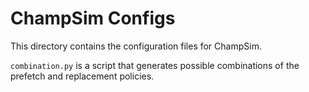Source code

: # ChampSim Configs

This directory contains the configuration files for ChampSim.

`combination.py` is a script that generates possible combinations of the prefetch and replacement policies.

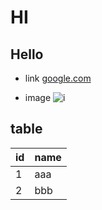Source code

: # HI
## Hello
* link
[google.com](google.com)

* image
![i](http://finfra.com/f/f.png)

## table
id | name  |
|--|-------|
| 1| aaa   |
| 2| bbb   |
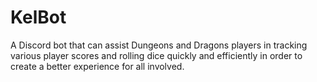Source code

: # KelBot
A Discord bot that can assist Dungeons and Dragons players in tracking various player scores and rolling dice quickly and efficiently in order to create a better experience for all involved.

☆ ☆ ☆ ☆ ☆

• **Work order**
Your copy should match every record exactly and contain no pictures.

• **Exercise result**
Source code

: # ChampSim Configs

This directory contains the configuration files for ChampSim.

`combination.py` is a script that generates possible combinations of the prefetch and replacement policies.

Source code

: # HI
## Hello
* link
[google.com](google.com)

* image
![i](http://finfra.com/f/f.png)

## table
id | name  |
|--|-------|
| 1| aaa   |
| 2| bbb   |
Source code

: # KelBot
A Discord bot that can assist Dungeons and Dragons players in tracking various player scores and rolling dice quickly and efficiently in order to create a better experience for all involved.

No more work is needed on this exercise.